====== Information provided

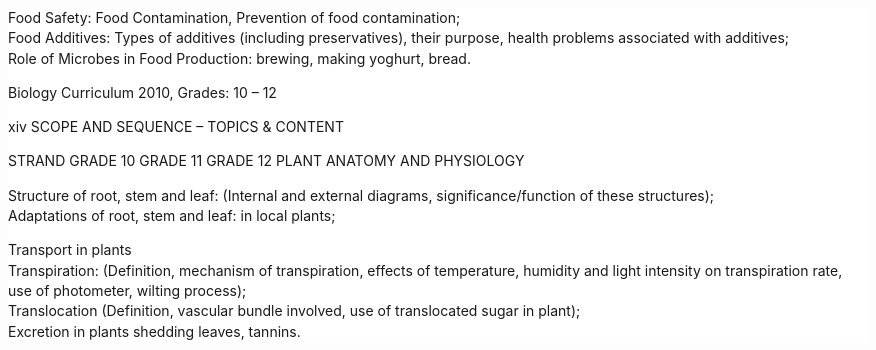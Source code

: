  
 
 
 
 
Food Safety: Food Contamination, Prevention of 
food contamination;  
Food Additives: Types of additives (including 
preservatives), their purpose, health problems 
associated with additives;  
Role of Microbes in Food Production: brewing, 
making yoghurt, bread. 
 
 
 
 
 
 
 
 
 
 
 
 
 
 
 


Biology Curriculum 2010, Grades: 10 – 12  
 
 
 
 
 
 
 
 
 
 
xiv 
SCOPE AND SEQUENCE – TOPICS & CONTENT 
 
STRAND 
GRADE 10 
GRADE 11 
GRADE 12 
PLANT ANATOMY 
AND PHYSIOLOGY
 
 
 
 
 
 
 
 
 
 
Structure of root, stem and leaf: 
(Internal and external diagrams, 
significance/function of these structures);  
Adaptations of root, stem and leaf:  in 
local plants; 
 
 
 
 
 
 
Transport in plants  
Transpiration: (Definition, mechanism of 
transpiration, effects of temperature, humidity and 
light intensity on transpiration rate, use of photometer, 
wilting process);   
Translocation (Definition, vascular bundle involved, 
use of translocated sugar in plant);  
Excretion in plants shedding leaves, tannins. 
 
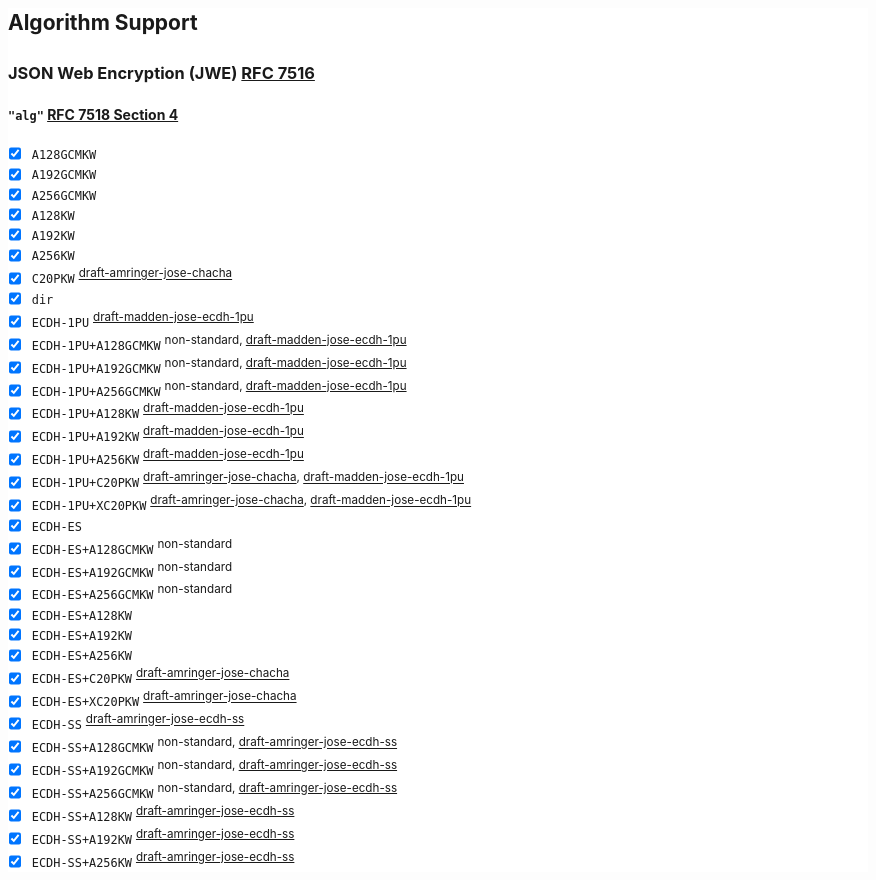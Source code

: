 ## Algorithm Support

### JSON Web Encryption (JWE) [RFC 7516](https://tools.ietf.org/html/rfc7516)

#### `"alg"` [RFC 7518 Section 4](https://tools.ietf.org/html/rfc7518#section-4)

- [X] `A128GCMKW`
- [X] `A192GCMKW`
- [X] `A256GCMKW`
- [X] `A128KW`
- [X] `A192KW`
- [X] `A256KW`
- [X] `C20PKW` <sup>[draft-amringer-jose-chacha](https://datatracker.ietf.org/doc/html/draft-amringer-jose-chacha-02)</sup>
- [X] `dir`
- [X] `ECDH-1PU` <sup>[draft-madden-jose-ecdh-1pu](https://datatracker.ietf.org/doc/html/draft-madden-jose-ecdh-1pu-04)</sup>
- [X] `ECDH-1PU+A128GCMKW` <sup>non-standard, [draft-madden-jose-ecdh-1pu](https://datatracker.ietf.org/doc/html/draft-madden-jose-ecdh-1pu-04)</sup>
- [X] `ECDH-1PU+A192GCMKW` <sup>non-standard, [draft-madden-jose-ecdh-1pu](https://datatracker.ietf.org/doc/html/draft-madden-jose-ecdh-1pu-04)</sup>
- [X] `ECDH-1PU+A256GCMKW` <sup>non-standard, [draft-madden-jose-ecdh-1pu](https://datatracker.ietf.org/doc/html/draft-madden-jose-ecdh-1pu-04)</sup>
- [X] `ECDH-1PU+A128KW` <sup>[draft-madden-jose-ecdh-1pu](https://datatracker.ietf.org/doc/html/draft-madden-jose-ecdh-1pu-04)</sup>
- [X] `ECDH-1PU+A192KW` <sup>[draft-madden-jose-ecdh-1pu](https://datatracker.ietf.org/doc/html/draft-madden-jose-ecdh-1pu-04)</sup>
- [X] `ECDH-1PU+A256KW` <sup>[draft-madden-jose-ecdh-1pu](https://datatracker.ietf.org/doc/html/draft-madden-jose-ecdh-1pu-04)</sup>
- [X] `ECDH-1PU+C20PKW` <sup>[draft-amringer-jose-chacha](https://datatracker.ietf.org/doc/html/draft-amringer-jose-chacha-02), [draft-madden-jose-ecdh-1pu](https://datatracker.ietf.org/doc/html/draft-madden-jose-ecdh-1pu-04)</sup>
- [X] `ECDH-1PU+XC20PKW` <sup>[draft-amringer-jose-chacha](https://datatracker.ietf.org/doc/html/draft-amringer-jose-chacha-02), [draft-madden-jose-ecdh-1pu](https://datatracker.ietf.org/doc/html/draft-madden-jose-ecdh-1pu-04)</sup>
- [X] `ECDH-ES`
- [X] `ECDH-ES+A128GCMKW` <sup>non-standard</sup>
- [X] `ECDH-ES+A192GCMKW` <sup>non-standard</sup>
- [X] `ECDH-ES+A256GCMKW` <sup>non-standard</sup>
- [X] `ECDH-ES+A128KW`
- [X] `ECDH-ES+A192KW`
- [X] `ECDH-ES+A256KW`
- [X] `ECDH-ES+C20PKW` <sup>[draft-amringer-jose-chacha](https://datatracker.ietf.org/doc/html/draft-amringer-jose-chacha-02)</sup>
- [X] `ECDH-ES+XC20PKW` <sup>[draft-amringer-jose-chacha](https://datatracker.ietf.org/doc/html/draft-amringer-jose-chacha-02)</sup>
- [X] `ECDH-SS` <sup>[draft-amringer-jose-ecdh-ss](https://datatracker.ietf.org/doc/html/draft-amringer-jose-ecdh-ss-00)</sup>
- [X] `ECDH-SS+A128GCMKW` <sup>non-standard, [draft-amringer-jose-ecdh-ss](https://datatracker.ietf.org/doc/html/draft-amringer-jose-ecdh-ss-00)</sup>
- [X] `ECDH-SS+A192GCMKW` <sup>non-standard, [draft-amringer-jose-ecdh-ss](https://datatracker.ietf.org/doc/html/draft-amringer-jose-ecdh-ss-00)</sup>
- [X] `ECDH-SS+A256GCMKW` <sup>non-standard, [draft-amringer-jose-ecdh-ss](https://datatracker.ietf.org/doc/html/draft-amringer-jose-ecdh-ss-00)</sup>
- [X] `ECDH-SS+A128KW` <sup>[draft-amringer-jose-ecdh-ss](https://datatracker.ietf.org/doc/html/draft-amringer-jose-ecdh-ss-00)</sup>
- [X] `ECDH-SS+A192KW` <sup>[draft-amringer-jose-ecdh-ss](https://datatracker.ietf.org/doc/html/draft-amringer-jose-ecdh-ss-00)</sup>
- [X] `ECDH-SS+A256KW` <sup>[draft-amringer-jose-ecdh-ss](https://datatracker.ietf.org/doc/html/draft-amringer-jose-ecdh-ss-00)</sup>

============

__What is being asked__.
Your task is to find every line above containing the word "leaf" and copy it.

__Response to the exercise__.
Structure of root, stem and leaf: 
Adaptations of root, stem and leaf:  in 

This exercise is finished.